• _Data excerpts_
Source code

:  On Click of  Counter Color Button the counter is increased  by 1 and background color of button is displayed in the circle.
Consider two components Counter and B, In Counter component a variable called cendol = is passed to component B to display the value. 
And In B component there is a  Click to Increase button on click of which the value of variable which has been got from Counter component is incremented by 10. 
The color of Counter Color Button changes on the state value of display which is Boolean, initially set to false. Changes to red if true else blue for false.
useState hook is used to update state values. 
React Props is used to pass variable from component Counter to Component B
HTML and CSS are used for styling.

• _Requirement_
Each line from the one containing "The color of" to the end of the entries above should be copied exactly, and no other line.

• _Solution below_
The color of Counter Color Button changes on the state value of display which is Boolean, initially set to false. Changes to red if true else blue for false.
useState hook is used to update state values. 
React Props is used to pass variable from component Counter to Component B
HTML and CSS are used for styling.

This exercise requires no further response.